Irish coffee was the recommended after-dinner aperitif in what was a wonderful showcase for the country’s wholesome produce on a menu that seems as appetising today as it must have been on Oct 1970.
The inclusion of baked or boiled Waterville potatoes was a gesture by Mulcahy to the Co Kerry coastal town where he developed a challenging championship golf course. And rarely was Irish food and beverage accorded such security as they were that night by the US Secret Service.
Zeta Hayes, manager of Kilfrush House at the time, recalled on an RTÉ Radio 1 documentary, The Forgotten Visit, first broadcast in 2010, that there were even two agents in the kitchen tasting the food.
She explained on the programme, compiled by Pat O’Mahony, with production supervision by Liam O’Brien, that two other agents guarded access to the wine cellar and would not allow anybody enter.
A security net was also thrown around the property, the birthplace of John Gubbins, Brutee House, who bred two Epsom Derby winners, Galteemore (1897) and Ardpatrick (1902).

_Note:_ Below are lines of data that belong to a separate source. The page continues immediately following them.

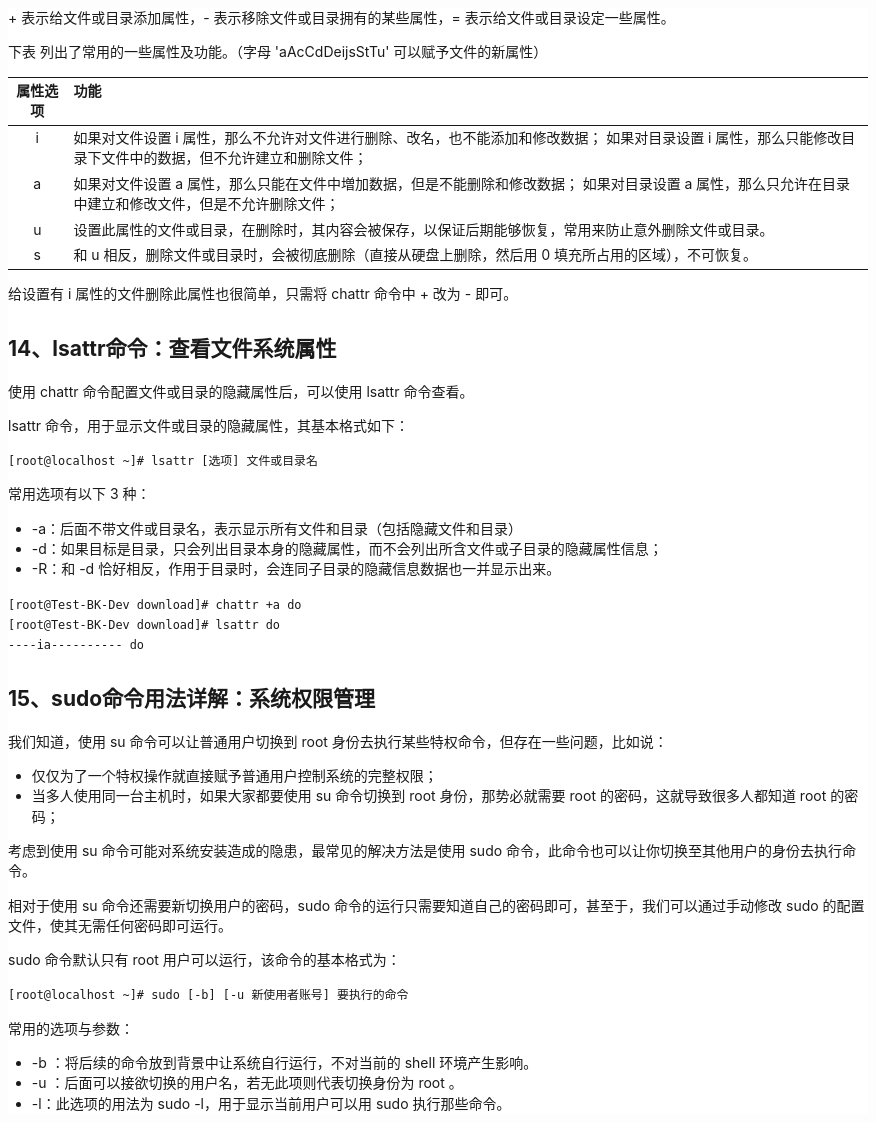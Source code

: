 \+ 表示给文件或目录添加属性，- 表示移除文件或目录拥有的某些属性，= 表示给文件或目录设定一些属性。

下表 列出了常用的一些属性及功能。（字母 'aAcCdDeijsStTu' 可以赋予文件的新属性）

| 属性选项 | 功能                                                         |
| :------: | :----------------------------------------------------------- |
|    i     | 如果对文件设置 i 属性，那么不允许对文件进行删除、改名，也不能添加和修改数据； 如果对目录设置 i 属性，那么只能修改目录下文件中的数据，但不允许建立和删除文件； |
|    a     | 如果对文件设置 a 属性，那么只能在文件中増加数据，但是不能删除和修改数据； 如果对目录设置 a 属性，那么只允许在目录中建立和修改文件，但是不允许删除文件； |
|    u     | 设置此属性的文件或目录，在删除时，其内容会被保存，以保证后期能够恢复，常用来防止意外删除文件或目录。 |
|    s     | 和 u 相反，删除文件或目录时，会被彻底删除（直接从硬盘上删除，然后用 0 填充所占用的区域），不可恢复。 |

给设置有 i 属性的文件删除此属性也很简单，只需将 chattr 命令中 + 改为 - 即可。

##  14、lsattr命令：查看文件系统属性

使用 chattr 命令配置文件或目录的隐藏属性后，可以使用 lsattr 命令查看。

lsattr 命令，用于显示文件或目录的隐藏属性，其基本格式如下：

```shell
[root@localhost ~]# lsattr [选项] 文件或目录名
```

常用选项有以下 3 种：

- -a：后面不带文件或目录名，表示显示所有文件和目录（包括隐藏文件和目录）
- -d：如果目标是目录，只会列出目录本身的隐藏属性，而不会列出所含文件或子目录的隐藏属性信息；
- -R：和 -d 恰好相反，作用于目录时，会连同子目录的隐藏信息数据也一并显示出来。

```shell
[root@Test-BK-Dev download]# chattr +a do
[root@Test-BK-Dev download]# lsattr do
----ia---------- do
```

## 15、sudo命令用法详解：系统权限管理

我们知道，使用 su 命令可以让普通用户切换到 root 身份去执行某些特权命令，但存在一些问题，比如说：

- 仅仅为了一个特权操作就直接赋予普通用户控制系统的完整权限；
- 当多人使用同一台主机时，如果大家都要使用 su 命令切换到 root 身份，那势必就需要 root 的密码，这就导致很多人都知道 root 的密码；

考虑到使用 su 命令可能对系统安装造成的隐患，最常见的解决方法是使用 sudo 命令，此命令也可以让你切换至其他用户的身份去执行命令。

相对于使用 su 命令还需要新切换用户的密码，sudo 命令的运行只需要知道自己的密码即可，甚至于，我们可以通过手动修改 sudo 的配置文件，使其无需任何密码即可运行。

sudo 命令默认只有 root 用户可以运行，该命令的基本格式为：

```shell
[root@localhost ~]# sudo [-b] [-u 新使用者账号] 要执行的命令
```

常用的选项与参数：

- -b ：将后续的命令放到背景中让系统自行运行，不对当前的 shell 环境产生影响。
- -u ：后面可以接欲切换的用户名，若无此项则代表切换身份为 root 。
- -l：此选项的用法为 sudo -l，用于显示当前用户可以用 sudo 执行那些命令。

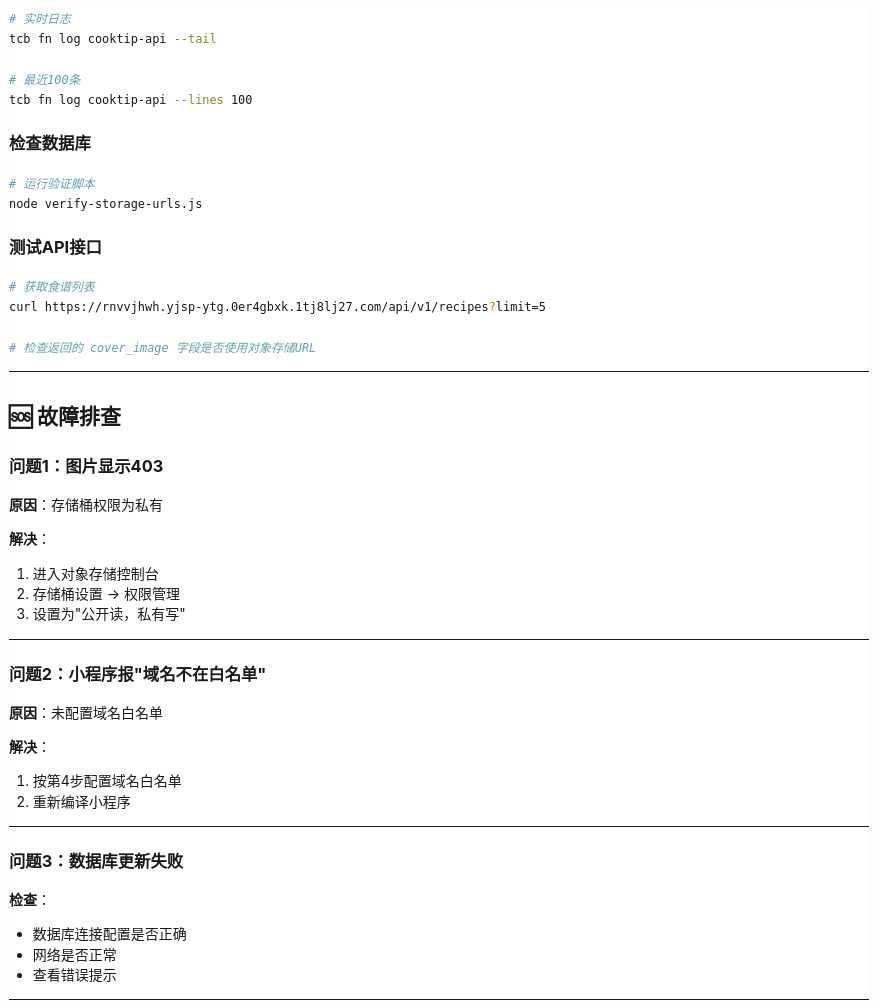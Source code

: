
 ```bash
# 实时日志
tcb fn log cooktip-api --tail

# 最近100条
tcb fn log cooktip-api --lines 100
```

### 检查数据库

```bash
# 运行验证脚本
node verify-storage-urls.js
```

### 测试API接口

```bash
# 获取食谱列表
curl https://rnvvjhwh.yjsp-ytg.0er4gbxk.1tj8lj27.com/api/v1/recipes?limit=5

# 检查返回的 cover_image 字段是否使用对象存储URL
```

---

## 🆘 故障排查

### 问题1：图片显示403

**原因**：存储桶权限为私有

**解决**：
1. 进入对象存储控制台
2. 存储桶设置 → 权限管理
3. 设置为"公开读，私有写"

---

### 问题2：小程序报"域名不在白名单"

**原因**：未配置域名白名单

**解决**：
1. 按第4步配置域名白名单
2. 重新编译小程序

---

### 问题3：数据库更新失败

**检查**：
- 数据库连接配置是否正确
- 网络是否正常
- 查看错误提示

---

Jack Mulcahy, a native of Dungarvan, Co Waterford, was into horse-racing, but the quality and choice of the food served was more likely a subject for discussion across the dinner table.

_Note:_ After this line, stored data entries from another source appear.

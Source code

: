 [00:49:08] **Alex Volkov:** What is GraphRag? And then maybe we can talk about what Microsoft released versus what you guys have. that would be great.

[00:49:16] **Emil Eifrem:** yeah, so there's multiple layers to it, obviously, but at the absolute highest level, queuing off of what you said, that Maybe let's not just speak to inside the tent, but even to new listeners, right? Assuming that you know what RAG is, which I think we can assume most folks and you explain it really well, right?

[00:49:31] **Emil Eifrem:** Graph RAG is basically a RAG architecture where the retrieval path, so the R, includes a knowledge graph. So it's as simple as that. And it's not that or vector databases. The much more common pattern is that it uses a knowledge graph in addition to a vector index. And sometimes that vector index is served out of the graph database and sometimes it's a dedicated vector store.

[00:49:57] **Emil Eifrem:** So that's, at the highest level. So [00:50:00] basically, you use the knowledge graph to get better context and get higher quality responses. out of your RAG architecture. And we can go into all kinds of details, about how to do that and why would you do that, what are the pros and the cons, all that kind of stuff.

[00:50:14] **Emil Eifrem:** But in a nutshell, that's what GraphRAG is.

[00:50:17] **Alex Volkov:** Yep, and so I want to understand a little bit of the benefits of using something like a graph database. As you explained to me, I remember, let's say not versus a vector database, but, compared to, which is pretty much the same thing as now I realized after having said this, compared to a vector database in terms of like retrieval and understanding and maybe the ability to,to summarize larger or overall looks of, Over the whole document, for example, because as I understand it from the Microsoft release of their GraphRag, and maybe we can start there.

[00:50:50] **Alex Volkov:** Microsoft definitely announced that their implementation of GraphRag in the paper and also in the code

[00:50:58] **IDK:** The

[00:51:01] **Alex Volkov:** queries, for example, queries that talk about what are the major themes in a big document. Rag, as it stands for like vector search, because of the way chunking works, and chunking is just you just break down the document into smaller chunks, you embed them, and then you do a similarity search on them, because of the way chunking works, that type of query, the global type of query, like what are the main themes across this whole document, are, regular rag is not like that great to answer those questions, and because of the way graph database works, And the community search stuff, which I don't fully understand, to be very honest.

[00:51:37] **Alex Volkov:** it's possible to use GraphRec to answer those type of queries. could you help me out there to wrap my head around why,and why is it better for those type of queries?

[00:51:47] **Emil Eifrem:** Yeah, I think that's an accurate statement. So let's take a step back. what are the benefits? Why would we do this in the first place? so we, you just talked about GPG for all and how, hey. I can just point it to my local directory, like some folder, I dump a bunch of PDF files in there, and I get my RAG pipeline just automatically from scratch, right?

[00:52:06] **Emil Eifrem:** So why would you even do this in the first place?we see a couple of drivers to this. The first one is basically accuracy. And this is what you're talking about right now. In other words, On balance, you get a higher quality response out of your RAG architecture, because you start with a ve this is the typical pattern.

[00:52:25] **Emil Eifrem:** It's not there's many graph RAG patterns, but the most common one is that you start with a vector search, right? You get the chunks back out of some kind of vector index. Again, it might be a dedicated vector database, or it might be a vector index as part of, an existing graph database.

Much has changed since, but the ability of the Irish to produce quality produce continues. Agri-food exports in 2012 exceeded €9bn for the first time and are on course to reach the Government target of €12bn by 2020. The term ‘organic’ was not widely used in relation to Irish food production at the time of Nixon’s visit, but in reality the term covered much of the produce that was grown on Irish farms and gardens.
It was an era when potatoes and vegetables for the household dinner, which was generally eaten in what is now known as lunch time, were dug up in the back gardens that morning.
Trout came fresh from the local river, ripe apples were taken from trees in the haggard and little was heard about food scares, traceability, or consumer demands.
That era and the formal dinner that Jack Mulcahy hosted in Kilfrush, were recalled over a 10-day period recently with three separate occurrences that are linked in varying degrees with quality Irish food and drink.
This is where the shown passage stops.